Sun Jun 21, 2015 5:06am EDT
LONDON
Euro zone leaders will attend an emergency summit on Monday, hoping to thrash out a plan with Athens to provide Greece with additional funds to prevent it defaulting on its debt -- but only if both sides play ball.
With the outcome uncertain, markets will also be looking at data due on Tuesday for clues as to how the global economy rounded off the first half, with business surveys expected to show modest growth in China, the euro zone and the United States.
If Greece does default on its debts, which remains a real possibility, it could require capital controls that would potentially turf it out of the euro zone or even the European Union itself, becoming the first country ever to leave the bloc.
Athens said last week it did not have the cash to repay an International Monetary Fund loan so Greek Prime Minister Alexis Tsipras only has until the end of the month to strike a deal with creditors.
"We've had deadlines and more deadlines, and none of them actually turned out to be final, but now we're approaching what is going to be a final deadline," said Sonja Marten, FX strategist at DZ Bank in Frankfurt.
IMF boss Christine Lagarde closed one of Tsipras' last potential escape hatches on Thursday, declaring the global lender would consider Athens in default if it misses the June payment, despite some reports there might be some leeway.
Voted into power in January on a pledge to roll back austerity amid mass unemployment and an economy in freefall, Tsipras' government has so far balked at demands from creditors for new pension cuts and tax hikes on basic goods like food and electricity.
"There are dim hopes amidst an active rumor mill that on balance continues to portray both Greek PM Alexis Tsipras and his main banker German Chancellor Angela Merkel as uncompromising," said Derek Holt at Scotiabank.
Merkel faces growing opposition from within her ruling conservatives to granting Greece any more bailout money, with a recent opinion poll showing a narrow majority of Germans now in favor of Greece leaving the currency union.
MODESTY PREVAILS
Among the first major gauges of private sector economic activity each month, flash readings of Markit's Purchasing Managers' Indexes on Tuesday will likely suggest the global economy ended the first half in a fragile state.

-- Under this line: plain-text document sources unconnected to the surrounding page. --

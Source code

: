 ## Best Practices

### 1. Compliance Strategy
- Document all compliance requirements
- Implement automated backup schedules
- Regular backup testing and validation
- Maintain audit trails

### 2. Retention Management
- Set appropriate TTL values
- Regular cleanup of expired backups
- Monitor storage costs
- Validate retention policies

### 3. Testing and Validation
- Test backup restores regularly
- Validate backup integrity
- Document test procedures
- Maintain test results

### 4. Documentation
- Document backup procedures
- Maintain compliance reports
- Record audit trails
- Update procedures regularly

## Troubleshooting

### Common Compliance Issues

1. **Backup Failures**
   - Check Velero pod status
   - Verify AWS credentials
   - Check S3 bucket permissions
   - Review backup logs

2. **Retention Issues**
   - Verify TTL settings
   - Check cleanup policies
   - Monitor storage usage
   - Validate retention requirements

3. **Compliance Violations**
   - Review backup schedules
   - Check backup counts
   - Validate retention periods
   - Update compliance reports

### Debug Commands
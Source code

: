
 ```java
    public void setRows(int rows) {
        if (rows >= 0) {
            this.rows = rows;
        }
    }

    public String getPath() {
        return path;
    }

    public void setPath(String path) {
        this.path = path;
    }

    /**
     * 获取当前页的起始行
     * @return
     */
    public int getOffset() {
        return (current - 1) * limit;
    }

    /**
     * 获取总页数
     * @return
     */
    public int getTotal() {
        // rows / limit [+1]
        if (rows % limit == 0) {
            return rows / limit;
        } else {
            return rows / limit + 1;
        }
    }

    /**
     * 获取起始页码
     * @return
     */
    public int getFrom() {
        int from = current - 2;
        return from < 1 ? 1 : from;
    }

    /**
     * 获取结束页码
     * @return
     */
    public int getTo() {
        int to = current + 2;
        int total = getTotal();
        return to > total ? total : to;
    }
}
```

The composite PMI for the euro zone is expected to show only modest growth in the 19-nation currency bloc.
Weak growth will be disappointing for the European Central Bank, just a few months after it embarked on a trillion-euro quantitative easing program to try to fuel inflation.
Similarly, China's PMI is expected to show its vast manufacturing industry contracted for a fourth month.
China for many years was a principal driver of global growth but economists remain cautious about the outlook. Credit growth remains weak and manufacturing is stagnating, reinforcing views that authorities will have to roll out more stimulus to avert a sharper slowdown.
The People's Bank of China has already cut benchmark interest rates three times in the past six months, on top of reductions in banks' reserve requirements and measures to shore up the ailing property market.In contrast, markets are focusing on when the U.S. Federal Reserve raises interest rates for the first time in nearly a decade. It is currently expected to move in September.
The U.S. economy is growing moderately after a winter swoon and is likely strong enough to support an interest rate increase by the end of the year, but concerns remain over the recovery of the labor market, Fed officials said on Wednesday.
Final GDP numbers on Wednesday will almost certainly confirm the world's largest economy contracted in the first quarter although Tuesday's flash PMI covering the manufacturing industry will probably show activity expanded this month at the same pace as in May.
A sister survey covering the services industry, due on Thursday, is likely to show a slightly faster pace of expansion.
Japan's central bank has spent trillions of yen and years fighting deflation yet the country is still to see any meaningful price rises. Data on Friday are likely to show inflation stuck at zero.
"There is scant evidence to suggest that the era of exceptionally low rates of inflation with multiple episodes of deflation has ended," Scotiabank's Holt said.